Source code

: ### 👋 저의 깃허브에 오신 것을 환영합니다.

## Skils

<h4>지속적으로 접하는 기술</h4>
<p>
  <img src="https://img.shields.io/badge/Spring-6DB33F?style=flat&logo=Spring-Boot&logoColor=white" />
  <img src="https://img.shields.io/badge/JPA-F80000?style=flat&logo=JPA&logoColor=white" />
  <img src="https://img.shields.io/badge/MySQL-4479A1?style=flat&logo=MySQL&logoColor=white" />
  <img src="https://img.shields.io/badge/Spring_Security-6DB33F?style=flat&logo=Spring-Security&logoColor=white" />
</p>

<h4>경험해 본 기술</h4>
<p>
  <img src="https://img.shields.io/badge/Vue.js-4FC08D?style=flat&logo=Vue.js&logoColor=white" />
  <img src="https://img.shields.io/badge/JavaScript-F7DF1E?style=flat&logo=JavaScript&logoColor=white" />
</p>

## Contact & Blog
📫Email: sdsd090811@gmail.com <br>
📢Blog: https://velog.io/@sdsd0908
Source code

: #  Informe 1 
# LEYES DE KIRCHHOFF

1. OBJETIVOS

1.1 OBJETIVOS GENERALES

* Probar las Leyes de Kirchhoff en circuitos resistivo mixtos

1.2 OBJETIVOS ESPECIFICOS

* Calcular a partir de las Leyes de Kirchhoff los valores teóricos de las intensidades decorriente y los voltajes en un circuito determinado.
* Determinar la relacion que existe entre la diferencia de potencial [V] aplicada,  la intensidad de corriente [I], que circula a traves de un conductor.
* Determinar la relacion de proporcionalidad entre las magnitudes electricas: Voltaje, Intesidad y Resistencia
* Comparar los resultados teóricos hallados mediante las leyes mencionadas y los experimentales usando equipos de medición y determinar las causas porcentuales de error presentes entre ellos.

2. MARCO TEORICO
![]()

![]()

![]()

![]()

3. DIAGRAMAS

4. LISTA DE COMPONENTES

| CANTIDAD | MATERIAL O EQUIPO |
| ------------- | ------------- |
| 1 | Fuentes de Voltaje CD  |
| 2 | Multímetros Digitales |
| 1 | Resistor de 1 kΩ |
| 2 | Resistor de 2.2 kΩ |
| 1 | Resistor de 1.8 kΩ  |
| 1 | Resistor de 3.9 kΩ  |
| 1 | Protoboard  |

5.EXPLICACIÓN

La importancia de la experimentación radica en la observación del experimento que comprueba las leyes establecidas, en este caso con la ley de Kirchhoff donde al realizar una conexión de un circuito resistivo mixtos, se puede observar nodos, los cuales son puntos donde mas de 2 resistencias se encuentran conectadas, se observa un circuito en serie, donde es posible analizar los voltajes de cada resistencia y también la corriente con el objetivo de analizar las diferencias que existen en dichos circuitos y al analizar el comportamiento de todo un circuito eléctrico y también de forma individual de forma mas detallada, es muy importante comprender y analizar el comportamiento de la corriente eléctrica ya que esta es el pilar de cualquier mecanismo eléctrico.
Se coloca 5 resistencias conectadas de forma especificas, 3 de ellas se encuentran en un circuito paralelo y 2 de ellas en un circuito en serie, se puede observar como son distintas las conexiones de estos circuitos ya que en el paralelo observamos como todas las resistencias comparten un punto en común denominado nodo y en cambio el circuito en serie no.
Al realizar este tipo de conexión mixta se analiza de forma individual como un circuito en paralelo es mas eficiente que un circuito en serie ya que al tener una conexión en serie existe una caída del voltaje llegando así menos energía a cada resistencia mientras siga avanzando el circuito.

+--

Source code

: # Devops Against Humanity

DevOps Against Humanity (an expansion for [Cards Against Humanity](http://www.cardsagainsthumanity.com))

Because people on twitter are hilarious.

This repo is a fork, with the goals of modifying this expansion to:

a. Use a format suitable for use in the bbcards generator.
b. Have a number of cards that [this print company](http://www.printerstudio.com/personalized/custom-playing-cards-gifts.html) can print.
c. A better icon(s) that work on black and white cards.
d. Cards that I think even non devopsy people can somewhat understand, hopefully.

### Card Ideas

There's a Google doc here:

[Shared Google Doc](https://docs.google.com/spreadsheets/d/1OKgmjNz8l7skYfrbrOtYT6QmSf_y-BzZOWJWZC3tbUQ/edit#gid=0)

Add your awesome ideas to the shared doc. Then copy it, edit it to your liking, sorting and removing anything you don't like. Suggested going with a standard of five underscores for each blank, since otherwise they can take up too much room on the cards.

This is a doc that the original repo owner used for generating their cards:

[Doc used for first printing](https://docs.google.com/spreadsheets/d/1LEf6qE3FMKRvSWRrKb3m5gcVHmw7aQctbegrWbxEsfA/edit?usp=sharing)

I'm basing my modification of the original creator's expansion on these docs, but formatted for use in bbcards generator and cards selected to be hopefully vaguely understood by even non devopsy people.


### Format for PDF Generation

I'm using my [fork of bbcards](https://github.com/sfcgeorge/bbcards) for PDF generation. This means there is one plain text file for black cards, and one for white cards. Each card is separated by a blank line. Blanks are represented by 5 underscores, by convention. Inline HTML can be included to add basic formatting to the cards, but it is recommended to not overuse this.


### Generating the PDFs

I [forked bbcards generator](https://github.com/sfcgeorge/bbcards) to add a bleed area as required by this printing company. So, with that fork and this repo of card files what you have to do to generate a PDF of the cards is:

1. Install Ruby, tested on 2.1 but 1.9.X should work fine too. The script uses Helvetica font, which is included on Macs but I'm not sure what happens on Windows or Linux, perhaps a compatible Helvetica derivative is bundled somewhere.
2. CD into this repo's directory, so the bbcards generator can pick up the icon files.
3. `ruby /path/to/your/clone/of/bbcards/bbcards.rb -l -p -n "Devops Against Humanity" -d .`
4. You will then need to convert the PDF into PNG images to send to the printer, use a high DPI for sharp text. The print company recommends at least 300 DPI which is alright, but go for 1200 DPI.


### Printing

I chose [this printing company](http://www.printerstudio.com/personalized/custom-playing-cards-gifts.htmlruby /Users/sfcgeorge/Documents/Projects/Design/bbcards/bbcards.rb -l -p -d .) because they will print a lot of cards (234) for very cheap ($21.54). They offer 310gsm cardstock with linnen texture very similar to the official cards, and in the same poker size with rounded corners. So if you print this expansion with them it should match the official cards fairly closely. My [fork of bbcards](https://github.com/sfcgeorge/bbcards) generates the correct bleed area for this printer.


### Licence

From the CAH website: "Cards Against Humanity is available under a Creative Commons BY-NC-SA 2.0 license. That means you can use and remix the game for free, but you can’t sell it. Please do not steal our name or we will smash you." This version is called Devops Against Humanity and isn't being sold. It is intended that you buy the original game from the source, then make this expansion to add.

+--

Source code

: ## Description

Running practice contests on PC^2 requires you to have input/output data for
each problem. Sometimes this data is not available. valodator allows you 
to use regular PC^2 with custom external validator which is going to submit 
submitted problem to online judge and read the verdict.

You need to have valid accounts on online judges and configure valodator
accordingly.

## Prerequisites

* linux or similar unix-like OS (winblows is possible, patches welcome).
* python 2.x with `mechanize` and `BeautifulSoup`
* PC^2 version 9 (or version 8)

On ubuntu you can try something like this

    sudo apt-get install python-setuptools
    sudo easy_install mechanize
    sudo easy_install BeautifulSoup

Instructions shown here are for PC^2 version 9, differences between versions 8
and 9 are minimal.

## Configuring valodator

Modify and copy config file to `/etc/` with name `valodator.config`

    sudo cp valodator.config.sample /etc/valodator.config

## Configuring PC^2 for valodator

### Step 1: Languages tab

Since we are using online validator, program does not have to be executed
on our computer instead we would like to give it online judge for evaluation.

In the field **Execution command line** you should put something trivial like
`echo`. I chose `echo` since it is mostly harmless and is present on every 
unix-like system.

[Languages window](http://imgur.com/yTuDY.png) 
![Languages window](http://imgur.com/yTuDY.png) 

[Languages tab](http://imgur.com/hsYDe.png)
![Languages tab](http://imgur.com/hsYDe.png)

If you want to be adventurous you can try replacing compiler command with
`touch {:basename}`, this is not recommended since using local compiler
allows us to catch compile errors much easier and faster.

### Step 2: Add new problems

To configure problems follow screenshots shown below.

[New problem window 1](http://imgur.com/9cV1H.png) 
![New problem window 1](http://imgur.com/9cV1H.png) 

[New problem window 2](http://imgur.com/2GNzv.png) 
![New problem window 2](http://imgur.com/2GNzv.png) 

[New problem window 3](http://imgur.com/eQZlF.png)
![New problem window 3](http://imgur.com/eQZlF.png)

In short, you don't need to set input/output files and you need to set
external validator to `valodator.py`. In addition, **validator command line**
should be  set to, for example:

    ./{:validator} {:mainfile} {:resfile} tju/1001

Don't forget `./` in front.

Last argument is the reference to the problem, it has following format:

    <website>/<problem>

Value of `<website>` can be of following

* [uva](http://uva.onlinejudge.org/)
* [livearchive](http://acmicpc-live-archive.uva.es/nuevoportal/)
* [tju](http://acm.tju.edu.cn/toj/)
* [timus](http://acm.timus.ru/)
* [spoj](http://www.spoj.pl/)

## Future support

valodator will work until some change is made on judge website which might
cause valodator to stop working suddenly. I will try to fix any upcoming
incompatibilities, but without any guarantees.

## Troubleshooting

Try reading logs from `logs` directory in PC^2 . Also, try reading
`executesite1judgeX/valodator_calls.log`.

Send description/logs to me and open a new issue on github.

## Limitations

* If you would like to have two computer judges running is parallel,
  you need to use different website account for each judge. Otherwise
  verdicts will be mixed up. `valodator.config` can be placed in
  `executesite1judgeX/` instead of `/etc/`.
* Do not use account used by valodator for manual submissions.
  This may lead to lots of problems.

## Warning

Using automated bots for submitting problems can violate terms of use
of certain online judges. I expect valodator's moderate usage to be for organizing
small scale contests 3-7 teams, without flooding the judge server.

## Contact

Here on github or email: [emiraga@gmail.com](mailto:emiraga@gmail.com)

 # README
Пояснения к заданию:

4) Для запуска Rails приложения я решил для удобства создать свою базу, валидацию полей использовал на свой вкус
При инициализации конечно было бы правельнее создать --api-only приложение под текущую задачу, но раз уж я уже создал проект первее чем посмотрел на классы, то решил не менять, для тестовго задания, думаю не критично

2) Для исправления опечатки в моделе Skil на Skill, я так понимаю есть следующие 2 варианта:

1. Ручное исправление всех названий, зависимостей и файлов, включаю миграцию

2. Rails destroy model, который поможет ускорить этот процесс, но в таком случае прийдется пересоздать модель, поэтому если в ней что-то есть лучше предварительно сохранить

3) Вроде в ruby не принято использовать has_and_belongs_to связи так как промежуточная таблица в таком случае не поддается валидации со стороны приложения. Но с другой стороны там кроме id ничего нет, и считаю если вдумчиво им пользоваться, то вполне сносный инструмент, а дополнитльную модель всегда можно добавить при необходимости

+--

EXERCISE PROMPT:
Scan the material above for lines holding the string "repo" and copy those lines.

RESPONSE BOX:
This repo is a fork, with the goals of modifying this expansion to:
This is a doc that the original repo owner used for generating their cards:
I [forked bbcards generator](https://github.com/sfcgeorge/bbcards) to add a bleed area as required by this printing company. So, with that fork and this repo of card files what you have to do to generate a PDF of the cards is:
2. CD into this repo's directory, so the bbcards generator can pick up the icon files.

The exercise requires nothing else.